Title: Film Socialisme (or Socialism)Comment (SPOILERS ALERT): This is not a proper review of the film itself; this is a rant about the experience of its first screening presentation at the Toronto International Film Festival. I could talk about what I saw but it is impossible for me to write a review on something I don't understand (for a very good reason, as you'll see from the following account). I've attributed its poor presentation to Godard when it really should've been directed to the organizers of the fest - I was mislead into believing it was Godard's wish to present it in this comprehensible fashion by the staff at the screening. I've since then been confirmed by TIFF customer relations that it was their error. I'm sorry for blaming Godard all this time. I'm leaving this rant up but please note that it was written in erroneous belief about Godard's intent. As a consequence, the film came off very poorly in the sections that required some understanding of dialogue and text, and it may change with proper screening later.
Director: Jean-Luc Godard
Language: French and others
Critical Reception: 2010 TIFF entry
Psych Index: Social Relations
In Brief: Godard's experimental film's real experiment is his audience, in this purposefully oblique piece of work. Subtitles are optional, and sometimes omitted altogether, depending on the screening. Be warned.
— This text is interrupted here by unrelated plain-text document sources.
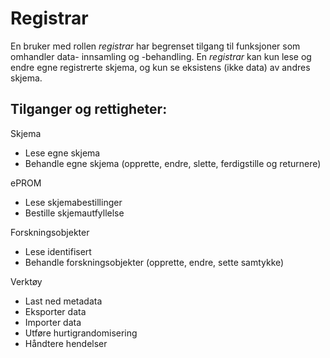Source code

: # Registrar

En bruker med rollen *registrar* har begrenset tilgang til funksjoner som omhandler data-
innsamling og -behandling. En *registrar* kan kun lese og endre egne
registrerte skjema, og kun se eksistens (ikke data) av andres skjema.

## Tilganger og rettigheter:

Skjema
*	Lese egne skjema
*	Behandle egne skjema (opprette, endre, slette, ferdigstille og returnere)

ePROM
*	Lese skjemabestillinger
*	Bestille skjemautfyllelse

Forskningsobjekter
*	Lese identifisert
*	Behandle forskningsobjekter (opprette, endre, sette samtykke)

Verktøy
*	Last ned metadata
*	Eksporter data
*	Importer data
* Utføre hurtigrandomisering
* Håndtere hendelser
I chose Film Socialisme to kick off my 2010 Toronto International Film Festival because it was by an old master and it was unlikely to have a wide release. I was curious to see what it was like seeing the film with a live audience, as I've never seen a Godard film during its first run (or in a theatre, period). I knew going into the experimental film that it was going to be a challenge; I was prepared for the distance, figuring that I could always rely on images - the basic language of cinema - for a rich, if not cohesive experience. I understood that Godard was interested in the form of films. The experience was the show. Unfortunately, it was a frustrating show that served to highlight only how social cinema - unlike music - does not transcend verbal communication, especially when verbal communication was the only way to piece together fragmented visuals and make sense of dialogue.
The film was supposedly divided into three parts. The first section relied on images to tell some symbolic relationship between America and Europe, and maybe capitalism versus meowing cats. The second section cut to a drama involving reporters and a family at a gas station. There were some four legged animals thrown in for good measures. The final part broke lose of all structure and resembled a student film done with some serious intent.
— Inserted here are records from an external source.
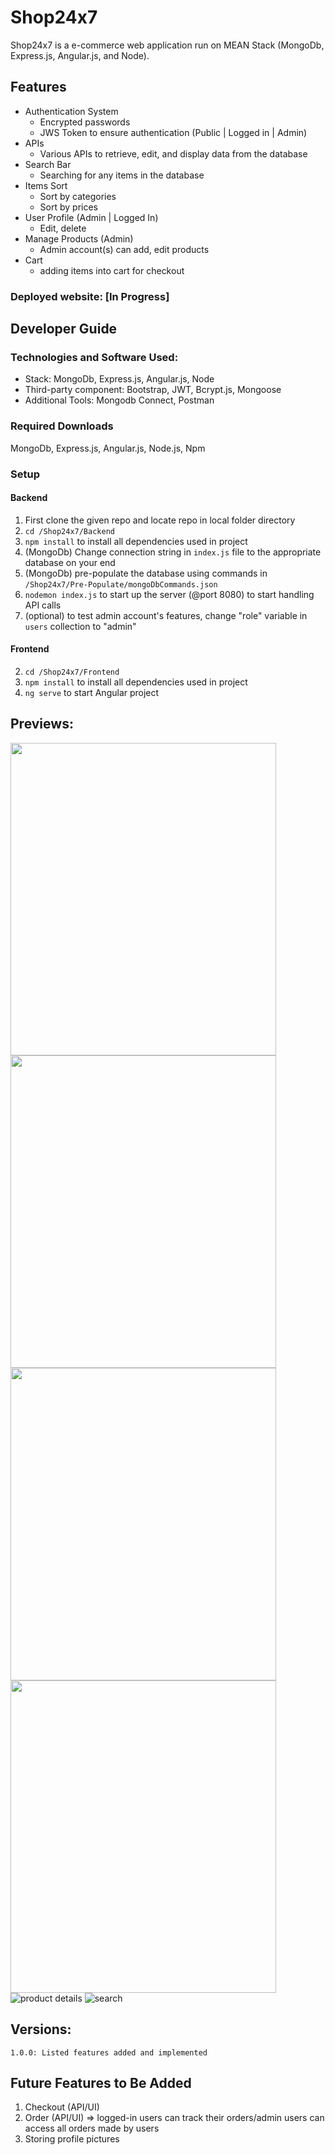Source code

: # Shop24x7

Shop24x7 is a e-commerce web application run on MEAN Stack (MongoDb, Express.js, Angular.js, and Node).

## Features

* Authentication System
  * Encrypted passwords
  * JWS Token to ensure authentication (Public | Logged in | Admin) 
* APIs
  * Various APIs to retrieve, edit, and display data from the database
* Search Bar
  * Searching for any items in the database
* Items Sort
  * Sort by categories
  * Sort by prices
* User Profile (Admin | Logged In)
  * Edit, delete 
* Manage Products (Admin)
  * Admin account(s) can add, edit products 
* Cart
  * adding items into cart for checkout 
   
### Deployed website: [In Progress]

## Developer Guide

### Technologies and Software Used:

* Stack: MongoDb, Express.js, Angular.js, Node
* Third-party component: Bootstrap, JWT, Bcrypt.js, Mongoose
* Additional Tools: Mongodb Connect, Postman

### Required Downloads

MongoDb, Express.js, Angular.js, Node.js, Npm

### Setup 

#### Backend
1. First clone the given repo and locate repo in local folder directory
2. `cd /Shop24x7/Backend`
3. `npm install` to install all dependencies used in project
4. (MongoDb) Change connection string in `index.js` file to the appropriate database on your end
5. (MongoDb) pre-populate the database using commands in `/Shop24x7/Pre-Populate/mongoDbCommands.json` 
6. `nodemon index.js` to start up the server (@port 8080) to start handling API calls
7. (optional) to test admin account's features, change "role" variable in `users` collection to "admin"

#### Frontend
2. `cd /Shop24x7/Frontend`
3. `npm install` to install all dependencies used in project
5. `ng serve` to start Angular project

## Previews:
<img src="https://user-images.githubusercontent.com/44854519/146817481-391c33c3-b161-42c0-bff9-64dc61b9a445.png" height="500" width="425"/> <img src="https://user-images.githubusercontent.com/44854519/146817516-0bcdffd4-34bf-40c6-b250-089f4e3fb412.png" height="500" width="425"/> 
<img src="https://user-images.githubusercontent.com/44854519/146817522-9cb56fa4-18ed-4729-8f78-57b6d54850e4.png" height="500" width="425"/> <img src="https://user-images.githubusercontent.com/44854519/146817525-9e648693-d64f-46ae-9517-fcd463007553.png" height="500" width="425"/> 
![product details](https://user-images.githubusercontent.com/44854519/146817522-9cb56fa4-18ed-4729-8f78-57b6d54850e4.png)
![search](https://user-images.githubusercontent.com/44854519/146817525-9e648693-d64f-46ae-9517-fcd463007553.png)

## Versions:
    1.0.0: Listed features added and implemented
    
## Future Features to Be Added
1. Checkout (API/UI)
2. Order (API/UI) => logged-in users can track their orders/admin users can access all orders made by users
3. Storing profile pictures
Could I tell you that I gathered all that from my first screening? No. Did I care for anything that happened in the film? No. But it wasn't an actual failing on my part: there was no subtitle to be found on the screen. If it was a visual-focused film, I probably would have been able to deal with it much better. There was something especially grating about being presented with speaking parts and having their meaning withheld, literally. The only part of the film that came across fine without subtitles was the comedic showing of animals being, well, cute animals. I felt like I was watching an edited youtube video in French (a character who bore some resemblance to Anna Karina was shown looking at a youtube video of talking cats - metacommetary?).
With its complete omission of any subtitling, I had to wonder why I was made to endure a film in which I was purposefully prevented from understanding the basics of the film (I've never walked out of a theatre without finishing the film I was watching, and I was not prepared to make this an exception). Was it to experience what it was like to be a non-English speaker trying to see an English-speaking film? Was it to flaunt the French language's superiority? Was it a show of contempt towards the English-speaking North American audience (Canada has French listed as one of its official languages so I guess it's my own un-Canadianness that failed me?)? Or was it, as some sources claimed, an experiment that forced the audience to pay attention to other visual cues? Judging from his showing the most verbal section in close ups and more conventional dramatic framing, I'd beg to differ with this last point.
Art is meant as a tool to communicate expressions or ideas in whatever form. However, if one was to use cinema as a platform, it would be mean to just take away basic verbal communication without supplementing it with some sort of cohesive cinematic language (the visuals), as he did with the film for the most part, without warning. It probably would have been more effective to confine this part of the experiment to a section of the film only - it would still have made the point and not detract from other (possible) points of the film. Godard combined language and visuals in a way that eliminated the use of language for the English-speaking audience altogether. You don't learn what you can't understand. What I took away from the screening instead was severe annoyance - I should've been warned of something as basic as not having subtitles so I could make a choice to endure it. This act of bad manner was completely, absurdly unnecessary, and ensured the only message to be received was that films can be ridiculously alienating. Was this the point of Film Socialisme? I wouldn't know. I hope it was about camel love. At least that would have been a more social affair.